▸ **TASK DESCRIPTION**
Retype the material, please. Every line must match.

───── RECORDS PROVIDED ─────

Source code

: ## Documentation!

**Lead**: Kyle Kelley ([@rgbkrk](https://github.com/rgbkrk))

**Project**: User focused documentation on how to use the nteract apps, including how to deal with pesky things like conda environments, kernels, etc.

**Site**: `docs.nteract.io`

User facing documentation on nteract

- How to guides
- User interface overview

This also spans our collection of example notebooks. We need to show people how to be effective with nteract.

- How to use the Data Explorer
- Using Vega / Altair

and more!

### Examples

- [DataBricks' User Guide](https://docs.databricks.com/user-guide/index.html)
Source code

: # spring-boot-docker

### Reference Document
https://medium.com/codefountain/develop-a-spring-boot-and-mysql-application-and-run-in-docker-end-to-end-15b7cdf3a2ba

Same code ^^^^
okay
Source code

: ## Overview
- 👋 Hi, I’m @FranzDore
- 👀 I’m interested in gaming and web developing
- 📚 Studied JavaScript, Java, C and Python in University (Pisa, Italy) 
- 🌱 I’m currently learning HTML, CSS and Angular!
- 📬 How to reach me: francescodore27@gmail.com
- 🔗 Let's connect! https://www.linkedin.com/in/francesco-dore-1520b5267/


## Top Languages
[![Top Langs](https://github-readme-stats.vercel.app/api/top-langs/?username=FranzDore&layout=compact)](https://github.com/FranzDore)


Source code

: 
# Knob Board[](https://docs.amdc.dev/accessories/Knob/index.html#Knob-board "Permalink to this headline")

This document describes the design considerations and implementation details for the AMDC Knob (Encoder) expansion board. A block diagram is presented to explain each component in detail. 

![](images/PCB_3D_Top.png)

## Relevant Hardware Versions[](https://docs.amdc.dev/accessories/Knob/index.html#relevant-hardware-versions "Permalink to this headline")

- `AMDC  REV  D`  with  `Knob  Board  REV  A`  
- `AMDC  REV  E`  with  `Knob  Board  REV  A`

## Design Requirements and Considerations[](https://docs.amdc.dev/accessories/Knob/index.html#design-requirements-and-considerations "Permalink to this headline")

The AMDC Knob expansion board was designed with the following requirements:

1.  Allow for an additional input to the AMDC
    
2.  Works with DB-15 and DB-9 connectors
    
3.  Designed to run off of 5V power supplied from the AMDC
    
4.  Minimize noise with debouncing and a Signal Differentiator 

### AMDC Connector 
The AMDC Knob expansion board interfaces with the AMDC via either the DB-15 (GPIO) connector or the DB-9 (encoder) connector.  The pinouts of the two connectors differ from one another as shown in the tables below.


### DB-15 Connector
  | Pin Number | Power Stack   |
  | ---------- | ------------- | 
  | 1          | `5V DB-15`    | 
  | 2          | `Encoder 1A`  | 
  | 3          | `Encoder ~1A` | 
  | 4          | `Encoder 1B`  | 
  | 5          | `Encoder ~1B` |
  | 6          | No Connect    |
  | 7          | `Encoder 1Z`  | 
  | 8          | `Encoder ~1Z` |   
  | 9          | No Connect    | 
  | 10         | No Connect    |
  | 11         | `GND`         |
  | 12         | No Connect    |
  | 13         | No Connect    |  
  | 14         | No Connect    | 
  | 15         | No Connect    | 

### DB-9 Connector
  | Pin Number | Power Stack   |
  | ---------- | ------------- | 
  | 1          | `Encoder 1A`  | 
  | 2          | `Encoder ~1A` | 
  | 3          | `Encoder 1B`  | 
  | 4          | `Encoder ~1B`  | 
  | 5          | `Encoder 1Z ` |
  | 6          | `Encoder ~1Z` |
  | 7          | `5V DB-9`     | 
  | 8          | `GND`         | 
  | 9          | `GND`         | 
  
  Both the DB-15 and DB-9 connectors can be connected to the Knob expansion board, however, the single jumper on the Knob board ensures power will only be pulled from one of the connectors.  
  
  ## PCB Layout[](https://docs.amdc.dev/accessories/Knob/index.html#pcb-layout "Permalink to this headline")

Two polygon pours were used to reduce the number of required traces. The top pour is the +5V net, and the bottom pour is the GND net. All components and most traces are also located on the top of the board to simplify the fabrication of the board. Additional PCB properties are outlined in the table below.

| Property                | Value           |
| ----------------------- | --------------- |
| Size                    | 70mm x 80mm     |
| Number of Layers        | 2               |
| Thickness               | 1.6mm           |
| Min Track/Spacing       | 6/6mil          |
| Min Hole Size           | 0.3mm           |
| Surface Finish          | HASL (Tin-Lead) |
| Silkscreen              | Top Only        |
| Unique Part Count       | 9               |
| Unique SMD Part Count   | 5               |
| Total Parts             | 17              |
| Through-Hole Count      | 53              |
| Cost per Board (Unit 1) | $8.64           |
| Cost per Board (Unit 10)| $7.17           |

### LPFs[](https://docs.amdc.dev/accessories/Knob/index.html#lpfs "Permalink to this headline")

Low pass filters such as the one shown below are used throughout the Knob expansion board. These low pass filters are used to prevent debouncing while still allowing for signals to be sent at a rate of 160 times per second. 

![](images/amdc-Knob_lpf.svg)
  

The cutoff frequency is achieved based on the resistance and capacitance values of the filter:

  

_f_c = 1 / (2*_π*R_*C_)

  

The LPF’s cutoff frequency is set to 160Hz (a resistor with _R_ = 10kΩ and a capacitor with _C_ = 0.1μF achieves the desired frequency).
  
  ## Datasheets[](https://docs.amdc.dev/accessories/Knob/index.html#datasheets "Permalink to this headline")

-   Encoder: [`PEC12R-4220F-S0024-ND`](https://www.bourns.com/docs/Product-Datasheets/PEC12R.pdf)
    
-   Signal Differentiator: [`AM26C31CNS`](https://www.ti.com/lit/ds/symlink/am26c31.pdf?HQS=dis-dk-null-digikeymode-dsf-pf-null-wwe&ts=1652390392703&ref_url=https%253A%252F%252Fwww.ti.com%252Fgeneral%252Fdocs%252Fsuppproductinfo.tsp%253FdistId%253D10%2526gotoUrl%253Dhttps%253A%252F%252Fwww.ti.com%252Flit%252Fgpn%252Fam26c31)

─────

▸ **EXERCISE RESPONSE**
Source code

: ## Documentation!

**Lead**: Kyle Kelley ([@rgbkrk](https://github.com/rgbkrk))

**Project**: User focused documentation on how to use the nteract apps, including how to deal with pesky things like conda environments, kernels, etc.

**Site**: `docs.nteract.io`

User facing documentation on nteract

- How to guides
- User interface overview

This also spans our collection of example notebooks. We need to show people how to be effective with nteract.

- How to use the Data Explorer
- Using Vega / Altair

and more!

### Examples

- [DataBricks' User Guide](https://docs.databricks.com/user-guide/index.html)
Source code

: # spring-boot-docker

### Reference Document
https://medium.com/codefountain/develop-a-spring-boot-and-mysql-application-and-run-in-docker-end-to-end-15b7cdf3a2ba

Same code ^^^^
okay
Source code

: ## Overview
- 👋 Hi, I’m @FranzDore
- 👀 I’m interested in gaming and web developing
- 📚 Studied JavaScript, Java, C and Python in University (Pisa, Italy) 
- 🌱 I’m currently learning HTML, CSS and Angular!
- 📬 How to reach me: francescodore27@gmail.com
- 🔗 Let's connect! https://www.linkedin.com/in/francesco-dore-1520b5267/


## Top Languages
[![Top Langs](https://github-readme-stats.vercel.app/api/top-langs/?username=FranzDore&layout=compact)](https://github.com/FranzDore)


Source code

: 
# Knob Board[](https://docs.amdc.dev/accessories/Knob/index.html#Knob-board "Permalink to this headline")

This document describes the design considerations and implementation details for the AMDC Knob (Encoder) expansion board. A block diagram is presented to explain each component in detail. 

![](images/PCB_3D_Top.png)

## Relevant Hardware Versions[](https://docs.amdc.dev/accessories/Knob/index.html#relevant-hardware-versions "Permalink to this headline")

- `AMDC  REV  D`  with  `Knob  Board  REV  A`  
- `AMDC  REV  E`  with  `Knob  Board  REV  A`

## Design Requirements and Considerations[](https://docs.amdc.dev/accessories/Knob/index.html#design-requirements-and-considerations "Permalink to this headline")

The AMDC Knob expansion board was designed with the following requirements:

1.  Allow for an additional input to the AMDC
    
2.  Works with DB-15 and DB-9 connectors
    
3.  Designed to run off of 5V power supplied from the AMDC
    
4.  Minimize noise with debouncing and a Signal Differentiator 

### AMDC Connector 
The AMDC Knob expansion board interfaces with the AMDC via either the DB-15 (GPIO) connector or the DB-9 (encoder) connector.  The pinouts of the two connectors differ from one another as shown in the tables below.


### DB-15 Connector
  | Pin Number | Power Stack   |
  | ---------- | ------------- | 
  | 1          | `5V DB-15`    | 
  | 2          | `Encoder 1A`  | 
  | 3          | `Encoder ~1A` | 
  | 4          | `Encoder 1B`  | 
  | 5          | `Encoder ~1B` |
  | 6          | No Connect    |
  | 7          | `Encoder 1Z`  | 
  | 8          | `Encoder ~1Z` |   
  | 9          | No Connect    | 
  | 10         | No Connect    |
  | 11         | `GND`         |
  | 12         | No Connect    |
  | 13         | No Connect    |  
  | 14         | No Connect    | 
  | 15         | No Connect    | 

### DB-9 Connector
  | Pin Number | Power Stack   |
  | ---------- | ------------- | 
  | 1          | `Encoder 1A`  | 
  | 2          | `Encoder ~1A` | 
  | 3          | `Encoder 1B`  | 
  | 4          | `Encoder ~1B`  | 
  | 5          | `Encoder 1Z ` |
  | 6          | `Encoder ~1Z` |
  | 7          | `5V DB-9`     | 
  | 8          | `GND`         | 
  | 9          | `GND`         | 
  
  Both the DB-15 and DB-9 connectors can be connected to the Knob expansion board, however, the single jumper on the Knob board ensures power will only be pulled from one of the connectors.  
  
  ## PCB Layout[](https://docs.amdc.dev/accessories/Knob/index.html#pcb-layout "Permalink to this headline")

Two polygon pours were used to reduce the number of required traces. The top pour is the +5V net, and the bottom pour is the GND net. All components and most traces are also located on the top of the board to simplify the fabrication of the board. Additional PCB properties are outlined in the table below.

| Property                | Value           |
| ----------------------- | --------------- |
| Size                    | 70mm x 80mm     |
| Number of Layers        | 2               |
| Thickness               | 1.6mm           |
| Min Track/Spacing       | 6/6mil          |
| Min Hole Size           | 0.3mm           |
| Surface Finish          | HASL (Tin-Lead) |
| Silkscreen              | Top Only        |
| Unique Part Count       | 9               |
| Unique SMD Part Count   | 5               |
| Total Parts             | 17              |
| Through-Hole Count      | 53              |
| Cost per Board (Unit 1) | $8.64           |
| Cost per Board (Unit 10)| $7.17           |

### LPFs[](https://docs.amdc.dev/accessories/Knob/index.html#lpfs "Permalink to this headline")

Low pass filters such as the one shown below are used throughout the Knob expansion board. These low pass filters are used to prevent debouncing while still allowing for signals to be sent at a rate of 160 times per second. 

![](images/amdc-Knob_lpf.svg)
  

The cutoff frequency is achieved based on the resistance and capacitance values of the filter:

  

_f_c = 1 / (2*_π*R_*C_)

  

The LPF’s cutoff frequency is set to 160Hz (a resistor with _R_ = 10kΩ and a capacitor with _C_ = 0.1μF achieves the desired frequency).
  
  ## Datasheets[](https://docs.amdc.dev/accessories/Knob/index.html#datasheets "Permalink to this headline")

-   Encoder: [`PEC12R-4220F-S0024-ND`](https://www.bourns.com/docs/Product-Datasheets/PEC12R.pdf)
    
-   Signal Differentiator: [`AM26C31CNS`](https://www.ti.com/lit/ds/symlink/am26c31.pdf?HQS=dis-dk-null-digikeymode-dsf-pf-null-wwe&ts=1652390392703&ref_url=https%253A%252F%252Fwww.ti.com%252Fgeneral%252Fdocs%252Fsuppproductinfo.tsp%253FdistId%253D10%2526gotoUrl%253Dhttps%253A%252F%252Fwww.ti.com%252Flit%252Fgpn%252Fam26c31)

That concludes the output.